Pictures paired with source code

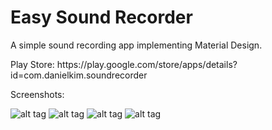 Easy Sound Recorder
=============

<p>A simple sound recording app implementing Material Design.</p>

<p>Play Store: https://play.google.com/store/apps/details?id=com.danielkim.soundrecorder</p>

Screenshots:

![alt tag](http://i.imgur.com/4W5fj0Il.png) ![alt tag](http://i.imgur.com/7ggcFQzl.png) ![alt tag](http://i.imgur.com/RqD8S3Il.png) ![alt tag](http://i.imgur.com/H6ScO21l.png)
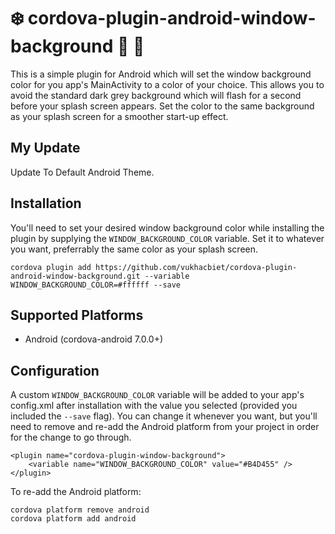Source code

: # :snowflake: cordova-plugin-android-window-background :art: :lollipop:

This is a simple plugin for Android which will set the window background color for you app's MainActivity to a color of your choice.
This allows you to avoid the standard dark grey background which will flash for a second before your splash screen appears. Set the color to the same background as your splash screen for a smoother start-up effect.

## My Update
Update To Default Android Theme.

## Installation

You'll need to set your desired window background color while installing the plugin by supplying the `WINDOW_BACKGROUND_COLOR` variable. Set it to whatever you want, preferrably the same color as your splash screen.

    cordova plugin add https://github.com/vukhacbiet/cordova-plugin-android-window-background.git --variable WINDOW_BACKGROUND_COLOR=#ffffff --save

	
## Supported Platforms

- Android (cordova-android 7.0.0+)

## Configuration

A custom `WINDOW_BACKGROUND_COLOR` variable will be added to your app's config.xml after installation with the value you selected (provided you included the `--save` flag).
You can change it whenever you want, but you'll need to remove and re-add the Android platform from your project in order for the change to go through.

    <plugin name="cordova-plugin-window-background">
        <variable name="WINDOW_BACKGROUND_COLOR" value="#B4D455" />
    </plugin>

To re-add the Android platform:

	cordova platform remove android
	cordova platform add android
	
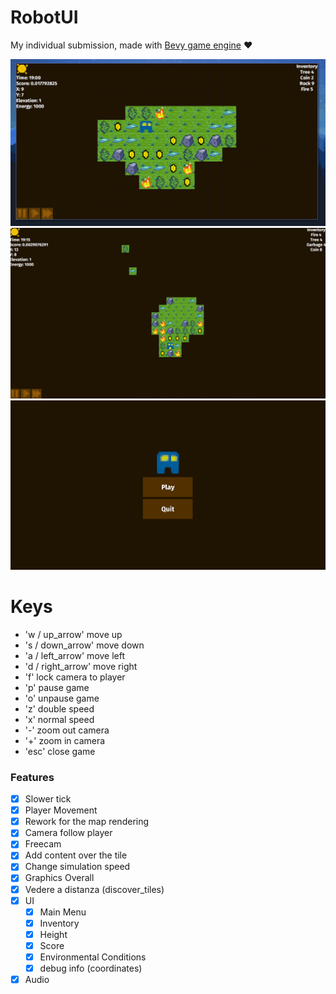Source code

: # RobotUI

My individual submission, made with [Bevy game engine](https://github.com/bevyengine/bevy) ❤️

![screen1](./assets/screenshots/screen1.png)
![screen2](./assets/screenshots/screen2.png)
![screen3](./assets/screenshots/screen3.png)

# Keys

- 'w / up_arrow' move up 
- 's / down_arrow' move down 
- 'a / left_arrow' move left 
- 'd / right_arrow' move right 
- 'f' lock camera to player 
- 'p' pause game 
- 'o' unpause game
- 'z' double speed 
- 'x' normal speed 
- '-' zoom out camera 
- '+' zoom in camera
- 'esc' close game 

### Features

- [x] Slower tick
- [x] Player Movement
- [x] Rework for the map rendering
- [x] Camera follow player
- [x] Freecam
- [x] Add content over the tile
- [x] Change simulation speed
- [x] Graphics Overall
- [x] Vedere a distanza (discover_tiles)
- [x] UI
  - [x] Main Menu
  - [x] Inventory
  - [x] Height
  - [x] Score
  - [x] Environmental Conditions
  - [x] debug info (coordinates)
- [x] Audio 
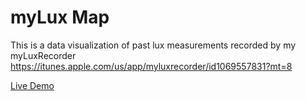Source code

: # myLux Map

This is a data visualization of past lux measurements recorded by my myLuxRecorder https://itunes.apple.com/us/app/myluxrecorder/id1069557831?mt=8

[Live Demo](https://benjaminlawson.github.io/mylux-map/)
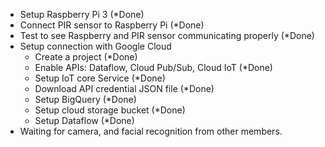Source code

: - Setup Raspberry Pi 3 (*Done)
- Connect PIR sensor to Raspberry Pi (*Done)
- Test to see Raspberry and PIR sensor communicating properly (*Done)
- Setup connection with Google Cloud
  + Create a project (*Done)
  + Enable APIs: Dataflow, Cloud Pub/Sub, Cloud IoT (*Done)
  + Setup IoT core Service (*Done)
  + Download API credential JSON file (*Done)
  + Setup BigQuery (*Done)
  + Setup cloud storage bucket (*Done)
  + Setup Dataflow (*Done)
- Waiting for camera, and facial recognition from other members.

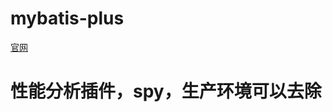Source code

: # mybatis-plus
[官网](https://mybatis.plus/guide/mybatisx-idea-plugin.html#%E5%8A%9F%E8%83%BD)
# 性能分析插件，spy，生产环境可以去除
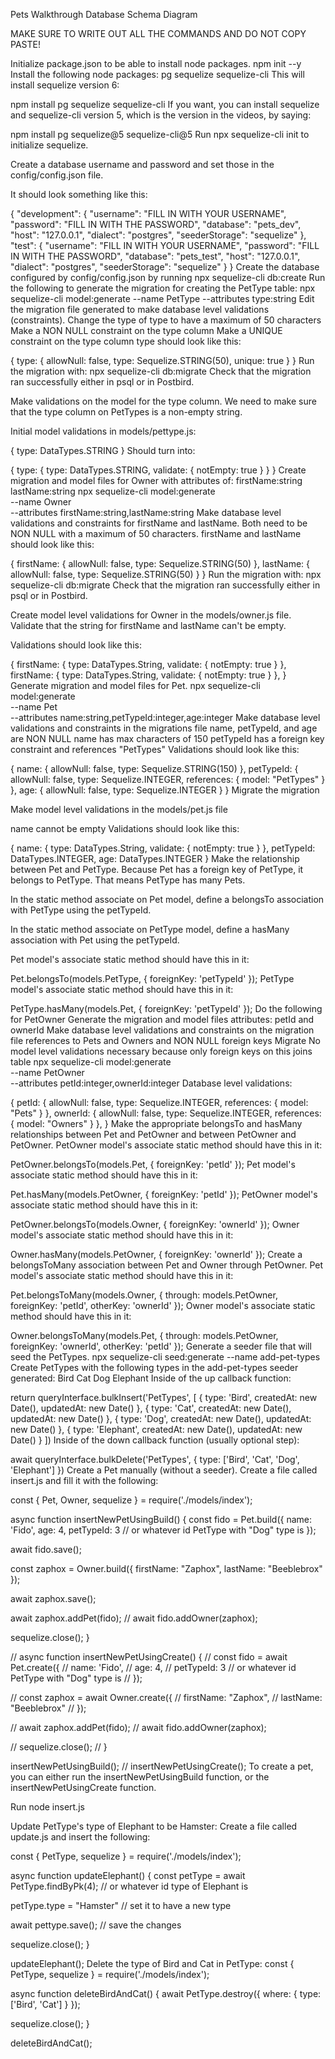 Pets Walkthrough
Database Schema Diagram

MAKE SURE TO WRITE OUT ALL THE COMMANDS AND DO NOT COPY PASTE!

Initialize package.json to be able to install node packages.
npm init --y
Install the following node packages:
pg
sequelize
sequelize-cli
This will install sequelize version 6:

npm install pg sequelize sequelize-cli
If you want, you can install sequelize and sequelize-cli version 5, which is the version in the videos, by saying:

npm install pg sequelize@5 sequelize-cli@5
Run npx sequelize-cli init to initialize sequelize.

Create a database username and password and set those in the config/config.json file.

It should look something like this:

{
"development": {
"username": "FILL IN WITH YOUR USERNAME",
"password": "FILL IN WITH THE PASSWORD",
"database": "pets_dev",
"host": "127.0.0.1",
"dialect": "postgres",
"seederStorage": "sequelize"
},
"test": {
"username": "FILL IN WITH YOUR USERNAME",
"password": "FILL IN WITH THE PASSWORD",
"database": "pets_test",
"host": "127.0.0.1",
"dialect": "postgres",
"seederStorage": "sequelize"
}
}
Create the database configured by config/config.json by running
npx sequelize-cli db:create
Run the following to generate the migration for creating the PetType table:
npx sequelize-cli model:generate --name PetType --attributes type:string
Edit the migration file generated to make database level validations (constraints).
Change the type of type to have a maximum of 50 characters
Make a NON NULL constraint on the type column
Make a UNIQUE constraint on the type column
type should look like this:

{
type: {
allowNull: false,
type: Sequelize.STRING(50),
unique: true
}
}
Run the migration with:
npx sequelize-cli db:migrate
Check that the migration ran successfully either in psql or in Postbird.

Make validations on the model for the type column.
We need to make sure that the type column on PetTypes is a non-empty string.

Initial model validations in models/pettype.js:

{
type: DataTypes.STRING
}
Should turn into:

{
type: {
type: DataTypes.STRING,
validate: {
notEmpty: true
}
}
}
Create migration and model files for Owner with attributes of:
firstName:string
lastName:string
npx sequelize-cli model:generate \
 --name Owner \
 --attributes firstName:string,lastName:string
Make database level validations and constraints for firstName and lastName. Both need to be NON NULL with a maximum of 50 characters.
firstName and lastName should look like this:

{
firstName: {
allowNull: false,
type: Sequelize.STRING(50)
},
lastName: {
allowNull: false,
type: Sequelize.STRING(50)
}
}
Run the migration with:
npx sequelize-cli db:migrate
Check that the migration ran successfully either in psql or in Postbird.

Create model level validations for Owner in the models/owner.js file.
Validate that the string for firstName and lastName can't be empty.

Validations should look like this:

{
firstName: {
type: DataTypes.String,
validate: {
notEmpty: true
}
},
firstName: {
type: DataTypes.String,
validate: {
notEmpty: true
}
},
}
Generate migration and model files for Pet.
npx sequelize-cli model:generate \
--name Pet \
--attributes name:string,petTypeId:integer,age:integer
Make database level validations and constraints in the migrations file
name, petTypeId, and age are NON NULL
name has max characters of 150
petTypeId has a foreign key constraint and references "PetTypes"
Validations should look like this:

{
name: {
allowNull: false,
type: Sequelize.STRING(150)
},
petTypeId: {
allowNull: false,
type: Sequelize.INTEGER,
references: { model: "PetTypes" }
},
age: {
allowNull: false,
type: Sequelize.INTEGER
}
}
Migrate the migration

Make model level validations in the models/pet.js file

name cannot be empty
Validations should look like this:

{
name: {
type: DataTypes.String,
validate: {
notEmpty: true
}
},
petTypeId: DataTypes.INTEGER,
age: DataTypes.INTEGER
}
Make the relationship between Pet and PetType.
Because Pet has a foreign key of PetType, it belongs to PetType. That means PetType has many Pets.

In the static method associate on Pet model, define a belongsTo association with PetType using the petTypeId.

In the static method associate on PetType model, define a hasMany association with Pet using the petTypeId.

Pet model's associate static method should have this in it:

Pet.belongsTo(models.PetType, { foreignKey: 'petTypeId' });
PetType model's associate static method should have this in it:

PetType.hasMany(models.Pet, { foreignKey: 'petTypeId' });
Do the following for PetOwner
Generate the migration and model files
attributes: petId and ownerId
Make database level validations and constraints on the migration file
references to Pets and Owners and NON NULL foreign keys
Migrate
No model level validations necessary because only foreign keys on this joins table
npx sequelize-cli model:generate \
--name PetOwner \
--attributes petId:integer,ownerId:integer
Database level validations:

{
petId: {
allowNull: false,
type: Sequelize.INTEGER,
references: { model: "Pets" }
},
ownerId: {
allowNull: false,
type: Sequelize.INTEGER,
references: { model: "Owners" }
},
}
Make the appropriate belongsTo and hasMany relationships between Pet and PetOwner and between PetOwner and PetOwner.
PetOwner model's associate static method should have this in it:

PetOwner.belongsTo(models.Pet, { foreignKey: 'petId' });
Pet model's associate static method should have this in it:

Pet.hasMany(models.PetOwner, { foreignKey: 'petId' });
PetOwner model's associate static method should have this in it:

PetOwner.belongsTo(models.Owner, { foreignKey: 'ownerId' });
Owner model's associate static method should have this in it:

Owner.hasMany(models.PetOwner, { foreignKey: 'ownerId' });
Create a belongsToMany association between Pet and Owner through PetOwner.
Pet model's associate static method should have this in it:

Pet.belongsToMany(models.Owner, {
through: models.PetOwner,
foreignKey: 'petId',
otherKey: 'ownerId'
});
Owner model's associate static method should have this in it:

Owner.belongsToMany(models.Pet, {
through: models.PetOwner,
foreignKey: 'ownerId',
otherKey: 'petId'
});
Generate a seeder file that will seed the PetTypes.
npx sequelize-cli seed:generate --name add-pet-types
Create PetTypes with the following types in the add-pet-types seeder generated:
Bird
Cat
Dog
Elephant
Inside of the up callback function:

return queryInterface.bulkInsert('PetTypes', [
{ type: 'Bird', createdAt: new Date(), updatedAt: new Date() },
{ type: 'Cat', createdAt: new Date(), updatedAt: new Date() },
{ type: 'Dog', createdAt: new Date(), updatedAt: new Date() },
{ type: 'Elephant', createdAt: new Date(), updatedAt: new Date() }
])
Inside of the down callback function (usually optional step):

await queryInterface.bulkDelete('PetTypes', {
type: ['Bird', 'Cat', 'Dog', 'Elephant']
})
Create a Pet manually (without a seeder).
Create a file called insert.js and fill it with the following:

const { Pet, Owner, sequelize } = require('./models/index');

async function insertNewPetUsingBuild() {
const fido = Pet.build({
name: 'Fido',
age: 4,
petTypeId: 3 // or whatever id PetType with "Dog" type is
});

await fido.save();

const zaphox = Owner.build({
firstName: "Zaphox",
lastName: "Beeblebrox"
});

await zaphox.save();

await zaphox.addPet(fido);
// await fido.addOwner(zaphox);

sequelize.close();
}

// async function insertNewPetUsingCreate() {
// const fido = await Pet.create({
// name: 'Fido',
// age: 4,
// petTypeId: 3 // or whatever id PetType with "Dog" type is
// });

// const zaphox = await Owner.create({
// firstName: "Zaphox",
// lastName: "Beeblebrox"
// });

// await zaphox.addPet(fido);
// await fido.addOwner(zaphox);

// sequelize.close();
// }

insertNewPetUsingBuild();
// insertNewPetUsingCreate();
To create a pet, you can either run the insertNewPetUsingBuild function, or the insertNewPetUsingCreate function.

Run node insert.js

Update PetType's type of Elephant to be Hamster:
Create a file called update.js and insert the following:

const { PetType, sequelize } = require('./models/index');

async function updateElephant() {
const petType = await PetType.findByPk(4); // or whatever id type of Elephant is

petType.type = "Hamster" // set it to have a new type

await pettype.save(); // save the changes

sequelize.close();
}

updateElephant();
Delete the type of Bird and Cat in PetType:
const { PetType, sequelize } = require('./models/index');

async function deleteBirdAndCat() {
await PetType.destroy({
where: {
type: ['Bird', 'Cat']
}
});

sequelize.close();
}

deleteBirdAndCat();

...

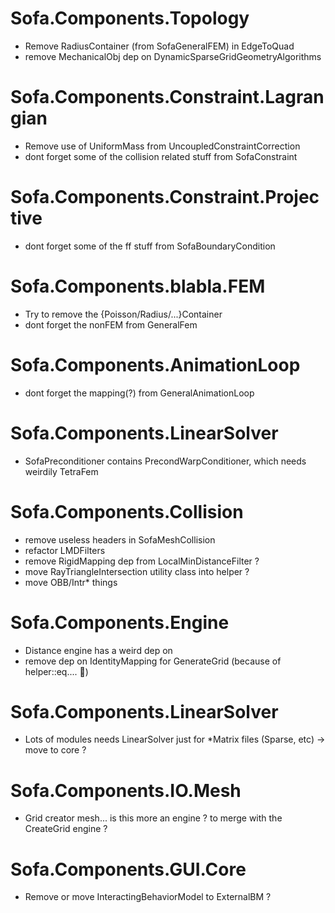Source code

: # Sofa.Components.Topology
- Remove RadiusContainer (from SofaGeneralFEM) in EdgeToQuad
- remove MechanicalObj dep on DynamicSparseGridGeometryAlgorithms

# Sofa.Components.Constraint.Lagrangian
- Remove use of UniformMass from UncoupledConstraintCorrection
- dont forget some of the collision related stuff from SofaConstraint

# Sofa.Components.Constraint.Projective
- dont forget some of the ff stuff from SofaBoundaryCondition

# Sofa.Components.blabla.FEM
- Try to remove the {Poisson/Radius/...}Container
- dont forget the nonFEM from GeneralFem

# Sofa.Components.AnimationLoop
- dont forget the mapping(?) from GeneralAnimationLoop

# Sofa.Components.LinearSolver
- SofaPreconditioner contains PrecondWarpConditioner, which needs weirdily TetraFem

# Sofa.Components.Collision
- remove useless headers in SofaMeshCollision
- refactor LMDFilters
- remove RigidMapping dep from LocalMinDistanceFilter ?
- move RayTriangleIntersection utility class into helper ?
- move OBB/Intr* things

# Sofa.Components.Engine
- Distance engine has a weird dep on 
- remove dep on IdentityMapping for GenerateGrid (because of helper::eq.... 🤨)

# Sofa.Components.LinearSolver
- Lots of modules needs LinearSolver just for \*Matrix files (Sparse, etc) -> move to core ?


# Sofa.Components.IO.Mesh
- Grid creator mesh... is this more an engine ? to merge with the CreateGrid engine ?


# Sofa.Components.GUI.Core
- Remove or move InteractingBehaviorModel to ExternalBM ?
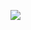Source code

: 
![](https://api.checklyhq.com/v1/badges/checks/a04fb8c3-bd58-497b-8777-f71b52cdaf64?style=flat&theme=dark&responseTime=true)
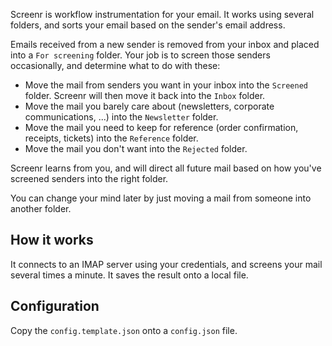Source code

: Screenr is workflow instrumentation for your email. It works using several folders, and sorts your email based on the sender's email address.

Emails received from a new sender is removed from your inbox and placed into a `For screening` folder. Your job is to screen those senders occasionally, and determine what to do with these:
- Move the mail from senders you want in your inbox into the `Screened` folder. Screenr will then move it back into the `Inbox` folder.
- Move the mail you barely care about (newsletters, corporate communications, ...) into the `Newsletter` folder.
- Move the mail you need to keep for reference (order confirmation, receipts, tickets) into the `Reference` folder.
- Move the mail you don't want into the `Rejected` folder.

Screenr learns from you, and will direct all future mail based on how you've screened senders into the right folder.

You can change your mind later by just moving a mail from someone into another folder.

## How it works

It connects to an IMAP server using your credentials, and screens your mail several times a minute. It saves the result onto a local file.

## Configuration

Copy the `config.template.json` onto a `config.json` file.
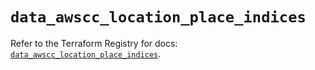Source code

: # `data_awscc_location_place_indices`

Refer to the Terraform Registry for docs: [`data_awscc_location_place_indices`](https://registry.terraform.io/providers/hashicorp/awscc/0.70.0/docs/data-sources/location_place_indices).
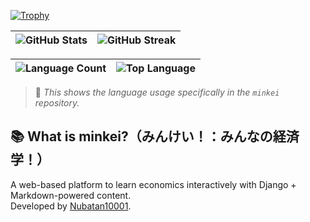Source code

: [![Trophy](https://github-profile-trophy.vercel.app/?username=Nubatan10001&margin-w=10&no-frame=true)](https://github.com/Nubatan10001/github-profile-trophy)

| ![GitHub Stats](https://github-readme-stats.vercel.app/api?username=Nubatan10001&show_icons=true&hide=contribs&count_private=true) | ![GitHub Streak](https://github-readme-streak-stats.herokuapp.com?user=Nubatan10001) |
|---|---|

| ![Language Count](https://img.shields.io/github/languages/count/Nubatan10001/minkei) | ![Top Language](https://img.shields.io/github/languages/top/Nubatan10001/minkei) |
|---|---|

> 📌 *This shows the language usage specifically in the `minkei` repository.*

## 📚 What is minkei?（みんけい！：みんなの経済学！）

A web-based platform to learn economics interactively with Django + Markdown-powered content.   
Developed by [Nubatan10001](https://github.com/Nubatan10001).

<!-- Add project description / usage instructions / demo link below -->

* * *

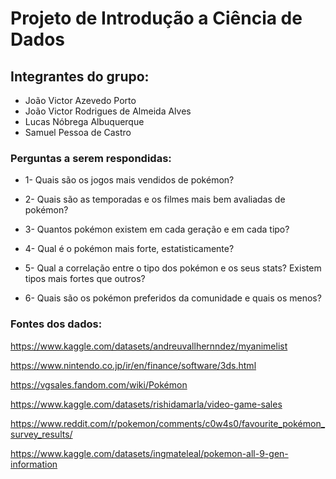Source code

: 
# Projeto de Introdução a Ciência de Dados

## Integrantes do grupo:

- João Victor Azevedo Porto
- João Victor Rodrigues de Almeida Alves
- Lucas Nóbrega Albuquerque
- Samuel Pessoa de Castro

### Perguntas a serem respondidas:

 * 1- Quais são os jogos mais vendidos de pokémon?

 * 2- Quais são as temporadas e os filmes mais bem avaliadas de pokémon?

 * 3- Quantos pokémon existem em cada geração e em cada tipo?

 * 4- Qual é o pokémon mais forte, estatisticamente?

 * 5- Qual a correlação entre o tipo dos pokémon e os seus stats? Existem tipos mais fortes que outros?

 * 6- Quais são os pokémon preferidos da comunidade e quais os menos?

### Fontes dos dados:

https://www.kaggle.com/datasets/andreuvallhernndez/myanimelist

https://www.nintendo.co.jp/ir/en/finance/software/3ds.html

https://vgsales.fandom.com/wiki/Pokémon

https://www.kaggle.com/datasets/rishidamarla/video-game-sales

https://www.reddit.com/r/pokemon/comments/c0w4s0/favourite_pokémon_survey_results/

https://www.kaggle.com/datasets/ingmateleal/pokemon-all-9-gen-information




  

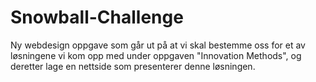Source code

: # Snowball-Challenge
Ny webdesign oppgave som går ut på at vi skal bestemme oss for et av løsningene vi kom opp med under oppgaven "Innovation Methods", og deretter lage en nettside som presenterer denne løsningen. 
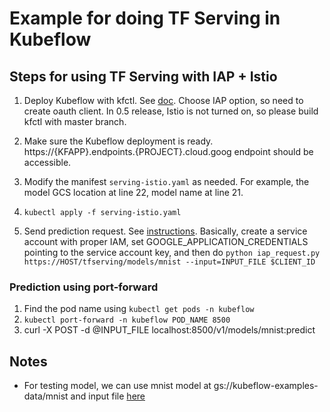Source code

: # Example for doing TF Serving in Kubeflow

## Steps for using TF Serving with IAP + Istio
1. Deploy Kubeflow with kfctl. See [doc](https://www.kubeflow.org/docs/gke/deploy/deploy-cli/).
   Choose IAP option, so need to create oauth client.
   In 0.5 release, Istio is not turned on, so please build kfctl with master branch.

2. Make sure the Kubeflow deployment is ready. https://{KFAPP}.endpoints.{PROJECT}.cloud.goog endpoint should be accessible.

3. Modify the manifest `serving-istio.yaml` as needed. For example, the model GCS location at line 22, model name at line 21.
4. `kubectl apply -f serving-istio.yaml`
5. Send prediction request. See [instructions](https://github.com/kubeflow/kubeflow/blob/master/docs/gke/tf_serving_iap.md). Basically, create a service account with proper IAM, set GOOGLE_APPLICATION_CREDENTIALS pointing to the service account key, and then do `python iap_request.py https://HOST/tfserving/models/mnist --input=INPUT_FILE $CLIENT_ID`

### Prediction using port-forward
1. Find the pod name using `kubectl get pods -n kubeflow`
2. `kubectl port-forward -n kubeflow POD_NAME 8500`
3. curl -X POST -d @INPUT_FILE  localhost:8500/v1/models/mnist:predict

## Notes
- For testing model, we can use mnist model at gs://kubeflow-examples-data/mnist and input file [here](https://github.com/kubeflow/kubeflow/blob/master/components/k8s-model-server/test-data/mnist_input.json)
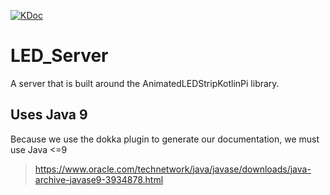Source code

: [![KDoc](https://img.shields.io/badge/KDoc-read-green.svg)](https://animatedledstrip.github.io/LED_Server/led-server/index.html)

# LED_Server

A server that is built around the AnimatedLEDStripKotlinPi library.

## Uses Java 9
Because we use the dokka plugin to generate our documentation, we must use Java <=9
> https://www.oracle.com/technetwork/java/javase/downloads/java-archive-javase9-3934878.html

» **What the task asks**: Count every line of the data above where "value" appears, and give the total only.

» **Answer**: 2